Saved data entries

####

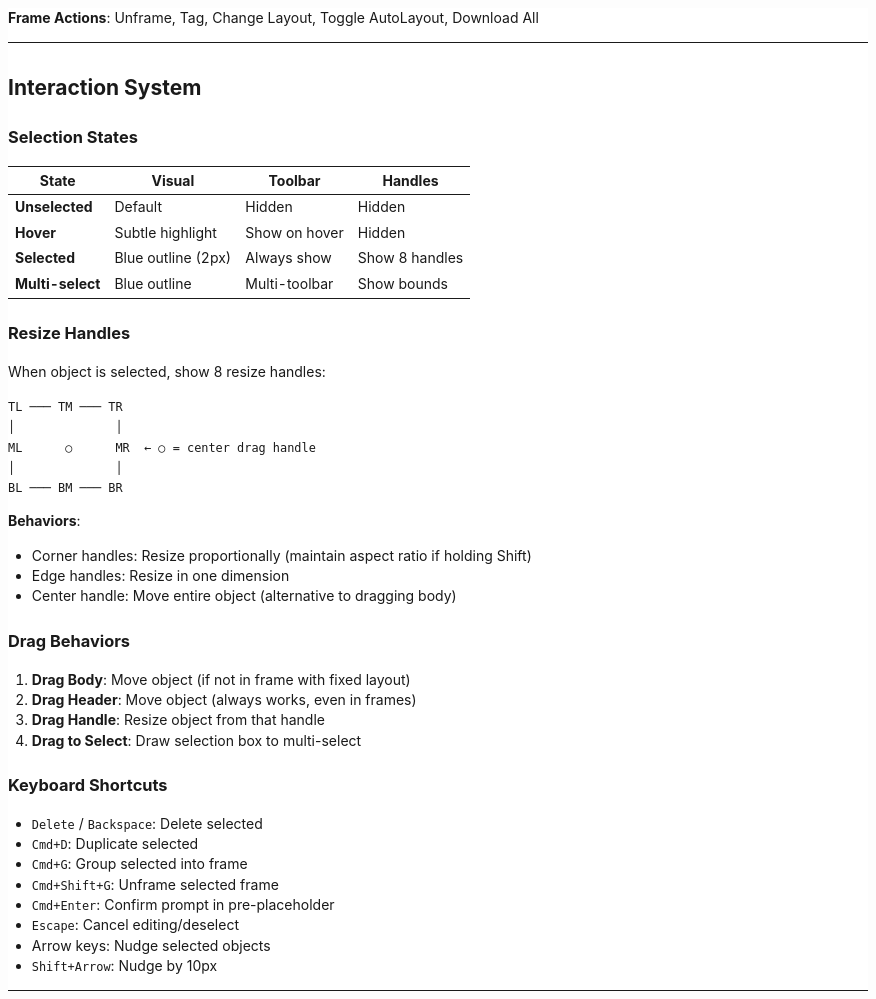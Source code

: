 **Frame Actions**: Unframe, Tag, Change Layout, Toggle AutoLayout, Download All

---

## Interaction System

### Selection States

| State            | Visual             | Toolbar       | Handles        |
| ---------------- | ------------------ | ------------- | -------------- |
| **Unselected**   | Default            | Hidden        | Hidden         |
| **Hover**        | Subtle highlight   | Show on hover | Hidden         |
| **Selected**     | Blue outline (2px) | Always show   | Show 8 handles |
| **Multi-select** | Blue outline       | Multi-toolbar | Show bounds    |

### Resize Handles

When object is selected, show 8 resize handles:

```
TL ─── TM ─── TR
│              │
ML      ○      MR  ← ○ = center drag handle
│              │
BL ─── BM ─── BR
```

**Behaviors**:

- Corner handles: Resize proportionally (maintain aspect ratio if holding Shift)
- Edge handles: Resize in one dimension
- Center handle: Move entire object (alternative to dragging body)

### Drag Behaviors

1. **Drag Body**: Move object (if not in frame with fixed layout)
2. **Drag Header**: Move object (always works, even in frames)
3. **Drag Handle**: Resize object from that handle
4. **Drag to Select**: Draw selection box to multi-select

### Keyboard Shortcuts

- `Delete` / `Backspace`: Delete selected
- `Cmd+D`: Duplicate selected
- `Cmd+G`: Group selected into frame
- `Cmd+Shift+G`: Unframe selected frame
- `Cmd+Enter`: Confirm prompt in pre-placeholder
- `Escape`: Cancel editing/deselect
- Arrow keys: Nudge selected objects
- `Shift+Arrow`: Nudge by 10px

---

####

#### Your goal
An answer that restates all the entries exactly and drops the images is what is needed.

#### Solution for this task
Source code

: **Frame Actions**: Unframe, Tag, Change Layout, Toggle AutoLayout, Download All

---

## Interaction System

### Selection States

| State            | Visual             | Toolbar       | Handles        |
| ---------------- | ------------------ | ------------- | -------------- |
| **Unselected**   | Default            | Hidden        | Hidden         |
| **Hover**        | Subtle highlight   | Show on hover | Hidden         |
| **Selected**     | Blue outline (2px) | Always show   | Show 8 handles |
| **Multi-select** | Blue outline       | Multi-toolbar | Show bounds    |

### Resize Handles

When object is selected, show 8 resize handles:

```
TL ─── TM ─── TR
│              │
ML      ○      MR  ← ○ = center drag handle
│              │
BL ─── BM ─── BR
```

**Behaviors**:

- Corner handles: Resize proportionally (maintain aspect ratio if holding Shift)
- Edge handles: Resize in one dimension
- Center handle: Move entire object (alternative to dragging body)

### Drag Behaviors

1. **Drag Body**: Move object (if not in frame with fixed layout)
2. **Drag Header**: Move object (always works, even in frames)
3. **Drag Handle**: Resize object from that handle
4. **Drag to Select**: Draw selection box to multi-select

### Keyboard Shortcuts

- `Delete` / `Backspace`: Delete selected
- `Cmd+D`: Duplicate selected
- `Cmd+G`: Group selected into frame
- `Cmd+Shift+G`: Unframe selected frame
- `Cmd+Enter`: Confirm prompt in pre-placeholder
- `Escape`: Cancel editing/deselect
- Arrow keys: Nudge selected objects
- `Shift+Arrow`: Nudge by 10px

---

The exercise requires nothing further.